Data center-hosted artificial intelligence is rapidly proliferating in both government and commercial markets, and while it’s an exciting time for AI, only a narrow set of applications is being addressed, primarily limited to neural networks based on convolutional approach. Other categories of AI include general AI, symbolic AI and bio-AI, and all three require different processing demands and run distinctly different algorithms. Virtually all of today’s commercial AI systems run neural network applications. But much more control-intensive and powerful AI workloads using symbolic AI, bio-AI and general AI algorithms are ill-suited to GPU/TPU architectures.
Today, commercial and governmental entities that need AI solutions are using workarounds to achieve more compute power for their neural net applications, and chief among them is specialty processors like Google TPUs and NVIDIA GPUs, provisioned in data centers specifically for AI workloads.
However, using TPUs and GPUs, even if they are dedicated to AI processing tasks, can still be problematic. It drives up data center capital expenditures for AI-specific processors, and it drives up costs for software development (e.g., GPUs are notoriously difficult to program). In most hyperscale data centers today, there exists a combination of standard CPUs for normal data center workloads and specialty TPUs or GPUs (comprising approximately 5-10% of server rack space) dedicated to AI/neural net processing.
CPUs are easy to program but become slow and power-hungry when tasked with highly parallel AI applications. Specialty AI processors are faster and more power efficient than CPUs for neural net applications, but they are difficult to program.
Today, if embarrassingly parallel computation is the goal (i.e., executing each instruction mindlessly on a large number of data sets), such as in convolutional neural networks, TPUs/GPUs are a go-to solution. They are more efficient (and in the case of TPUs, they can be up to 30x faster) than CPUs for convolutional neural net processing. This is because the action of fetching and scheduling an instruction uses significantly more power than actually executing that instruction on a single data set. A specialty AI processor, such as a GPU, will fetch a single instruction and execute that instruction on 32 datasets simultaneously (maximizing throughput and minimizing power).

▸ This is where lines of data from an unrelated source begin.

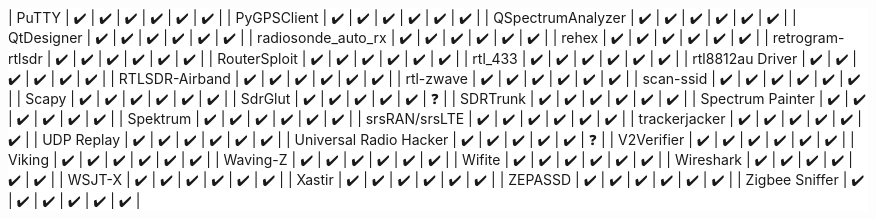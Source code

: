 | PuTTY | :heavy_check_mark: | :heavy_check_mark: | :heavy_check_mark: | :heavy_check_mark: | :heavy_check_mark: | :heavy_check_mark: |
| PyGPSClient | :heavy_check_mark: | :heavy_check_mark: | :heavy_check_mark: | :heavy_check_mark: | :heavy_check_mark: | :heavy_check_mark: |
| QSpectrumAnalyzer | :heavy_check_mark: | :heavy_check_mark: | :heavy_check_mark: | :heavy_check_mark: | :heavy_check_mark: | :heavy_check_mark: |
| QtDesigner | :heavy_check_mark: | :heavy_check_mark: | :heavy_check_mark: | :heavy_check_mark: | :heavy_check_mark: | :heavy_check_mark: |
| radiosonde_auto_rx | :heavy_check_mark: | :heavy_check_mark: | :heavy_check_mark: | :heavy_check_mark: | :heavy_check_mark: | :heavy_check_mark: |
| rehex | :heavy_check_mark: | :heavy_check_mark: | :heavy_check_mark: | :heavy_check_mark: | :heavy_check_mark: | :heavy_check_mark: |
| retrogram-rtlsdr | :heavy_check_mark: | :heavy_check_mark: | :heavy_check_mark: | :heavy_check_mark: | :heavy_check_mark: | :heavy_check_mark: |
| RouterSploit | :heavy_check_mark: | :heavy_check_mark: | :heavy_check_mark: | :heavy_check_mark: | :heavy_check_mark: | :heavy_check_mark: |
| rtl_433 | :heavy_check_mark: | :heavy_check_mark: | :heavy_check_mark: | :heavy_check_mark: | :heavy_check_mark: | :heavy_check_mark: |
| rtl8812au Driver | :heavy_check_mark: | :heavy_check_mark: | :heavy_check_mark: | :heavy_check_mark: | :heavy_check_mark: | :heavy_check_mark: |
| RTLSDR-Airband | :heavy_check_mark: | :heavy_check_mark: | :heavy_check_mark: | :heavy_check_mark: | :heavy_check_mark: | :heavy_check_mark: |
| rtl-zwave | :heavy_check_mark: | :heavy_check_mark: | :heavy_check_mark: | :heavy_check_mark: | :heavy_check_mark: | :heavy_check_mark: |
| scan-ssid | :heavy_check_mark: | :heavy_check_mark: | :heavy_check_mark: | :heavy_check_mark: | :heavy_check_mark: | :heavy_check_mark: |
| Scapy | :heavy_check_mark: | :heavy_check_mark: | :heavy_check_mark: | :heavy_check_mark: | :heavy_check_mark: | :heavy_check_mark: |
| SdrGlut | :heavy_check_mark: | :heavy_check_mark: | :heavy_check_mark: | :heavy_check_mark: | :heavy_check_mark: | :question: |
| SDRTrunk | :heavy_check_mark: | :heavy_check_mark: | :heavy_check_mark: | :heavy_check_mark: | :heavy_check_mark: | :heavy_check_mark: |
| Spectrum Painter | :heavy_check_mark: | :heavy_check_mark: | :heavy_check_mark: | :heavy_check_mark: | :heavy_check_mark: | :heavy_check_mark: |
| Spektrum | :heavy_check_mark: | :heavy_check_mark: | :heavy_check_mark: | :heavy_check_mark: | :heavy_check_mark: | :heavy_check_mark: |
| srsRAN/srsLTE | :heavy_check_mark: | :heavy_check_mark: | :heavy_check_mark: | :heavy_check_mark: | :heavy_check_mark: | :heavy_check_mark: |
| trackerjacker | :heavy_check_mark: | :heavy_check_mark: | :heavy_check_mark: | :heavy_check_mark: | :heavy_check_mark: | :heavy_check_mark: |
| UDP Replay | :heavy_check_mark: | :heavy_check_mark: | :heavy_check_mark: | :heavy_check_mark: | :heavy_check_mark: | :heavy_check_mark: |
| Universal Radio Hacker | :heavy_check_mark: | :heavy_check_mark: | :heavy_check_mark: | :heavy_check_mark: | :heavy_check_mark: | :question: |
| V2Verifier | :heavy_check_mark: | :heavy_check_mark: | :heavy_check_mark: | :heavy_check_mark: | :heavy_check_mark: | :heavy_check_mark: |
| Viking | :heavy_check_mark: | :heavy_check_mark: | :heavy_check_mark: | :heavy_check_mark: | :heavy_check_mark: | :heavy_check_mark: |
| Waving-Z | :heavy_check_mark: | :heavy_check_mark: | :heavy_check_mark: | :heavy_check_mark: | :heavy_check_mark: | :heavy_check_mark: |
| Wifite | :heavy_check_mark: | :heavy_check_mark: | :heavy_check_mark: | :heavy_check_mark: | :heavy_check_mark: | :heavy_check_mark: |
| Wireshark | :heavy_check_mark: | :heavy_check_mark: | :heavy_check_mark: | :heavy_check_mark: | :heavy_check_mark: | :heavy_check_mark: |
| WSJT-X | :heavy_check_mark: | :heavy_check_mark: | :heavy_check_mark: | :heavy_check_mark: | :heavy_check_mark: | :heavy_check_mark: |
| Xastir | :heavy_check_mark: | :heavy_check_mark: | :heavy_check_mark: | :heavy_check_mark: | :heavy_check_mark: | :heavy_check_mark: |
| ZEPASSD | :heavy_check_mark: | :heavy_check_mark: | :heavy_check_mark: | :heavy_check_mark: | :heavy_check_mark: | :heavy_check_mark: |
| Zigbee Sniffer | :heavy_check_mark: | :heavy_check_mark: | :heavy_check_mark: | :heavy_check_mark: | :heavy_check_mark: | :heavy_check_mark: |
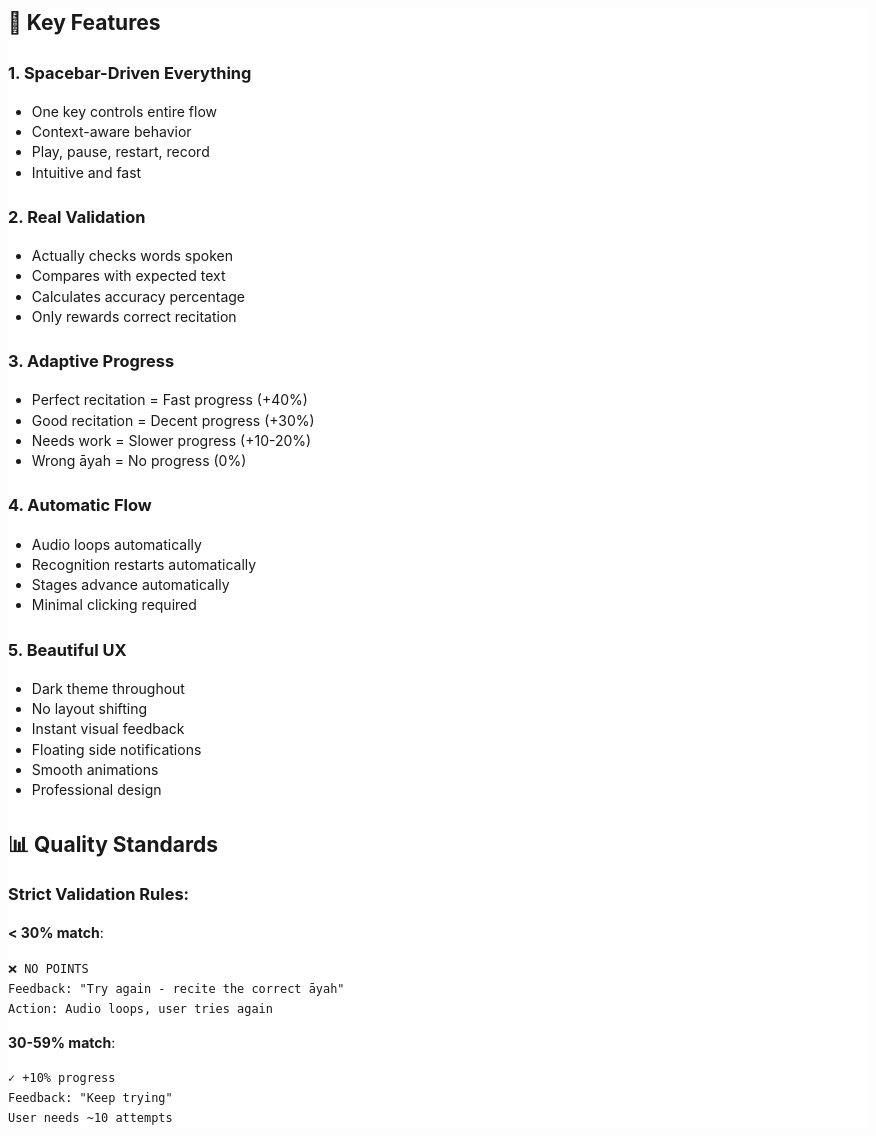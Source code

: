 ## 🎯 Key Features

### 1. **Spacebar-Driven Everything**
- One key controls entire flow
- Context-aware behavior
- Play, pause, restart, record
- Intuitive and fast

### 2. **Real Validation**
- Actually checks words spoken
- Compares with expected text
- Calculates accuracy percentage
- Only rewards correct recitation

### 3. **Adaptive Progress**
- Perfect recitation = Fast progress (+40%)
- Good recitation = Decent progress (+30%)
- Needs work = Slower progress (+10-20%)
- Wrong āyah = No progress (0%)

### 4. **Automatic Flow**
- Audio loops automatically
- Recognition restarts automatically
- Stages advance automatically
- Minimal clicking required

### 5. **Beautiful UX**
- Dark theme throughout
- No layout shifting
- Instant visual feedback
- Floating side notifications
- Smooth animations
- Professional design

## 📊 Quality Standards

### Strict Validation Rules:

**< 30% match**:
```
❌ NO POINTS
Feedback: "Try again - recite the correct āyah"
Action: Audio loops, user tries again
```

**30-59% match**:
```
✓ +10% progress
Feedback: "Keep trying"
User needs ~10 attempts
```
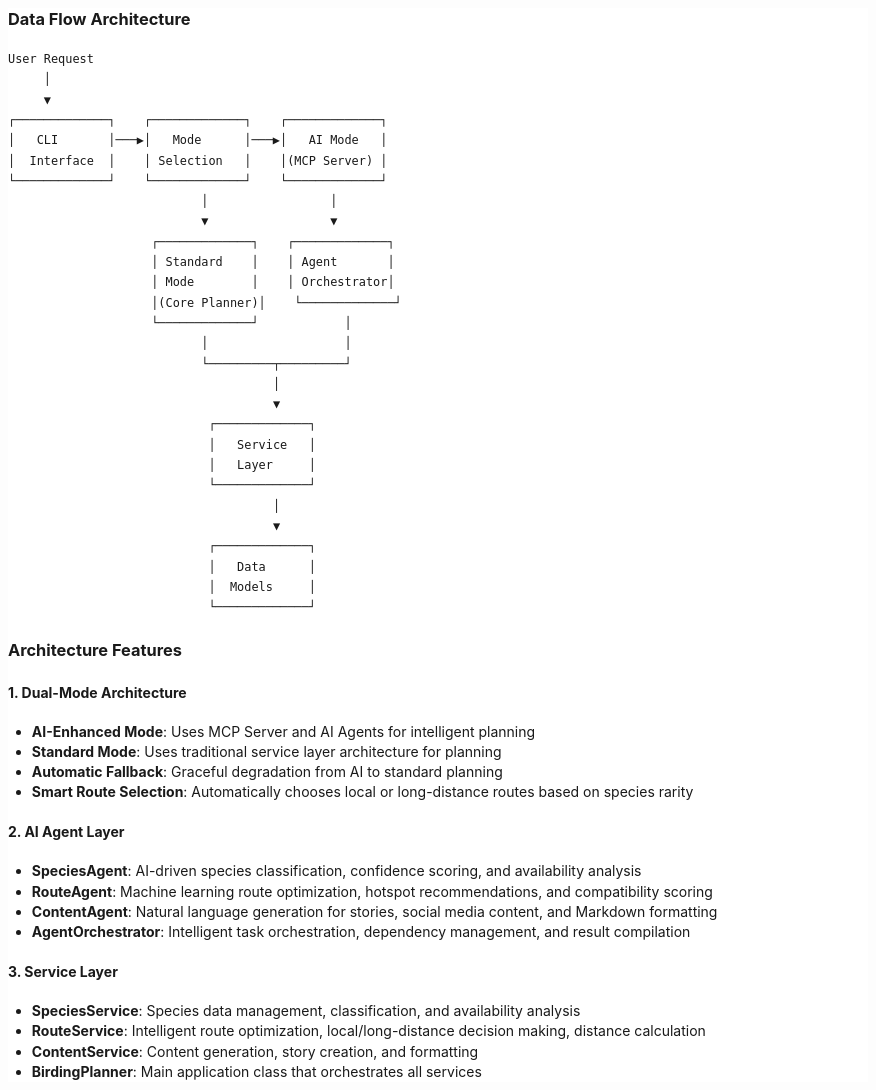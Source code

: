 ### **Data Flow Architecture**
```
User Request
     │
     ▼
┌─────────────┐    ┌─────────────┐    ┌─────────────┐
│   CLI       │───▶│   Mode      │───▶│   AI Mode   │
│  Interface  │    │ Selection   │    │(MCP Server) │
└─────────────┘    └─────────────┘    └─────────────┘
                           │                 │
                           ▼                 ▼
                    ┌─────────────┐    ┌─────────────┐
                    │ Standard    │    │ Agent       │
                    │ Mode        │    │ Orchestrator│
                    │(Core Planner)│    └─────────────┘
                    └─────────────┘            │
                           │                   │
                           └─────────┬─────────┘
                                     │
                                     ▼
                            ┌─────────────┐
                            │   Service   │
                            │   Layer     │
                            └─────────────┘
                                     │
                                     ▼
                            ┌─────────────┐
                            │   Data      │
                            │  Models     │
                            └─────────────┘
```

### **Architecture Features**

#### **1. Dual-Mode Architecture**
- **AI-Enhanced Mode**: Uses MCP Server and AI Agents for intelligent planning
- **Standard Mode**: Uses traditional service layer architecture for planning
- **Automatic Fallback**: Graceful degradation from AI to standard planning
- **Smart Route Selection**: Automatically chooses local or long-distance routes based on species rarity

#### **2. AI Agent Layer**
- **SpeciesAgent**: AI-driven species classification, confidence scoring, and availability analysis
- **RouteAgent**: Machine learning route optimization, hotspot recommendations, and compatibility scoring
- **ContentAgent**: Natural language generation for stories, social media content, and Markdown formatting
- **AgentOrchestrator**: Intelligent task orchestration, dependency management, and result compilation

#### **3. Service Layer**
- **SpeciesService**: Species data management, classification, and availability analysis
- **RouteService**: Intelligent route optimization, local/long-distance decision making, distance calculation
- **ContentService**: Content generation, story creation, and formatting
- **BirdingPlanner**: Main application class that orchestrates all services
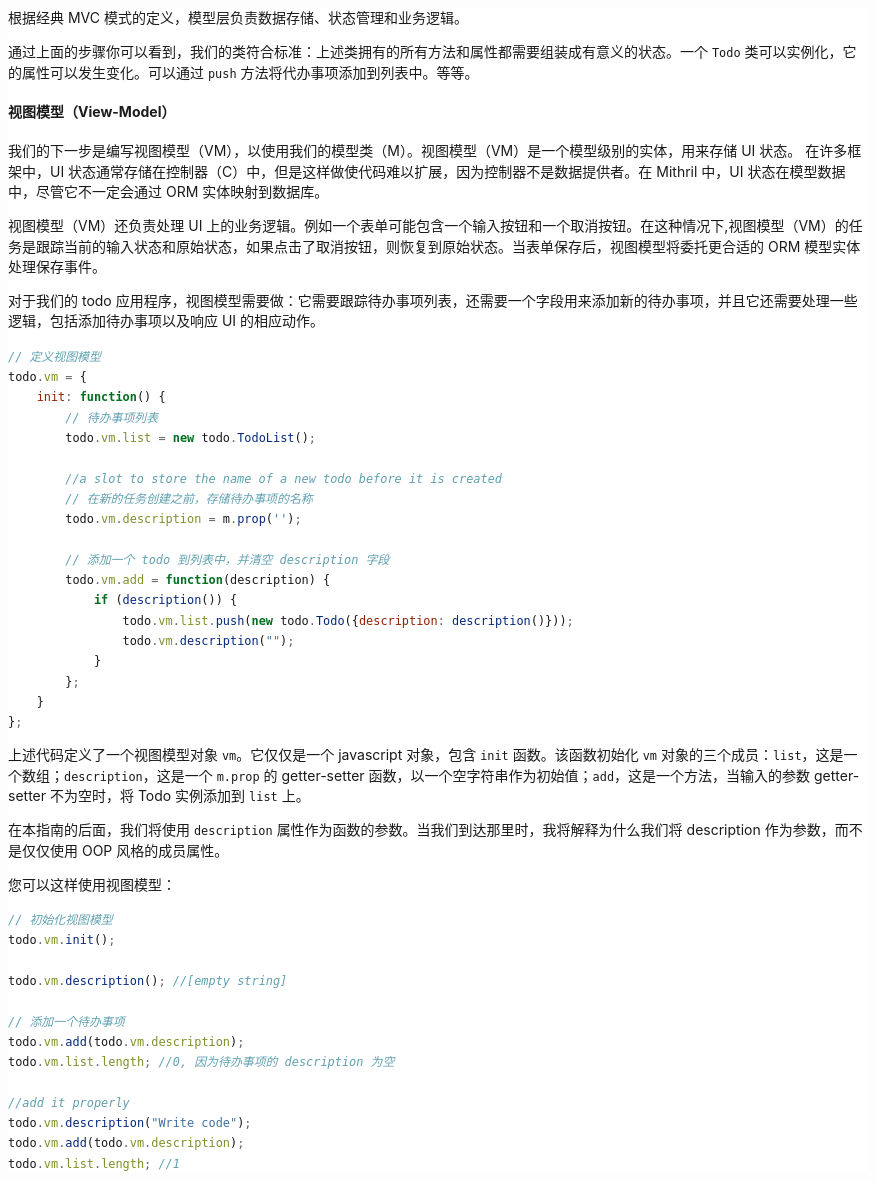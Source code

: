 根据经典 MVC 模式的定义，模型层负责数据存储、状态管理和业务逻辑。

通过上面的步骤你可以看到，我们的类符合标准：上述类拥有的所有方法和属性都需要组装成有意义的状态。一个 `Todo` 类可以实例化，它的属性可以发生变化。可以通过 `push` 方法将代办事项添加到列表中。等等。

#### 视图模型（View-Model）

我们的下一步是编写视图模型（VM），以使用我们的模型类（M）。视图模型（VM）是一个模型级别的实体，用来存储 UI 状态。 在许多框架中，UI 状态通常存储在控制器（C）中，但是这样做使代码难以扩展，因为控制器不是数据提供者。在 Mithril 中，UI 状态在模型数据中，尽管它不一定会通过 ORM 实体映射到数据库。

视图模型（VM）还负责处理 UI 上的业务逻辑。例如一个表单可能包含一个输入按钮和一个取消按钮。在这种情况下,视图模型（VM）的任务是跟踪当前的输入状态和原始状态，如果点击了取消按钮，则恢复到原始状态。当表单保存后，视图模型将委托更合适的 ORM 模型实体处理保存事件。

对于我们的 todo 应用程序，视图模型需要做：它需要跟踪待办事项列表，还需要一个字段用来添加新的待办事项，并且它还需要处理一些逻辑，包括添加待办事项以及响应 UI 的相应动作。

```javascript
// 定义视图模型
todo.vm = {
	init: function() {
		// 待办事项列表
		todo.vm.list = new todo.TodoList();
		
		//a slot to store the name of a new todo before it is created
        // 在新的任务创建之前，存储待办事项的名称
		todo.vm.description = m.prop('');
		
        // 添加一个 todo 到列表中，并清空 description 字段
		todo.vm.add = function(description) {
			if (description()) {
				todo.vm.list.push(new todo.Todo({description: description()}));
				todo.vm.description("");
			}
		};
	}
};
```

上述代码定义了一个视图模型对象 `vm`。它仅仅是一个 javascript 对象，包含 `init` 函数。该函数初始化 `vm` 对象的三个成员：`list`，这是一个数组；`description`，这是一个 `m.prop` 的 getter-setter 函数，以一个空字符串作为初始值；`add`，这是一个方法，当输入的参数 getter-setter 不为空时，将 Todo 实例添加到 `list` 上。

在本指南的后面，我们将使用 `description` 属性作为函数的参数。当我们到达那里时，我将解释为什么我们将 description 作为参数，而不是仅仅使用 OOP 风格的成员属性。

您可以这样使用视图模型：

```javascript
// 初始化视图模型
todo.vm.init();

todo.vm.description(); //[empty string]

// 添加一个待办事项
todo.vm.add(todo.vm.description);
todo.vm.list.length; //0, 因为待办事项的 description 为空

//add it properly
todo.vm.description("Write code");
todo.vm.add(todo.vm.description);
todo.vm.list.length; //1
```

Google recently announced its third-generation TPU, which is still nowhere near the performance needed for real-time human brain simulation projects. And general AI, bio-AI and symbolic AI algorithms are not a good match for GPU/TPU processors.
The human brain needs to process huge amounts of information in order to take action in real time, and this requires massive processing power. Today’s supercomputers don’t even come close to the processing power of the human brain (which is approximately 1019 floating point operations per second). One of the fastest supercomputers on the planet today, China’s Sunway TaihuLight, with 10,649,600 cores, can achieve 93 petaflops (Rmax on Linpack benchmark suite). That’s a tiny fraction of what we need for simulation of the human brain in real time, which requires approximately 1019 flops (that’s 10 exaflops, or 10,000 petaflops).
We have a long way to go, but we are getting there. In fact, I predict it will be about two years, give or take.
If you’re not yet familiar with ongoing efforts to build a super supercomputer, one capable of simulating a human brain, consider the Human Brain Project, which was established by the European Union in 2013 to unite the fields of neuroscience, medicine and computing for both commercial and research needs.
SpiNNaker (spiking neural network architecture), which is part of the Human Brain Project, is being led by professor Steve Furber (the inventor of the ARM processor and current member of Tachyum’s Board of Advisors) at Manchester University. SpiNNaker’s goal is to simulate the equivalent of a rat brain (about 1000x less than a human brain) in real time, using around 1 million ARM processors configured as a spiking neural network, which simulates neuronal activity more accurately and uses much less power than “embarrassingly parallel” neural nets. If your brain was a neural network, it would boil inside your skull.
Along with the examples described above, my company, Tachyum, is working on a breakthrough processor architecture called Prodigy. Prodigy architecture offloads heavy lifting tasks normally done in hardware to a Tachyum-proprietary smart compiler.
It’s only taken you about four minutes to read this article. During that time, people searched the web almost 14 million times, logged into Facebook 3.8 million times, tweeted 1.8 million times, watched more than 17 million YouTube videos, and swiped right or left on 4.4 million Tinder profiles.
When cloud-based data centers offer users AI applications at a reasonable cost, tasks like manually looking at Tinder profiles and then swiping will seem downright archaic. The new data and AI centers will know which profiles to flag for you, and they will know which YouTube videos you will want to watch. Sooner than you think, data centers will be the place to access low-cost AI solutions for everyone.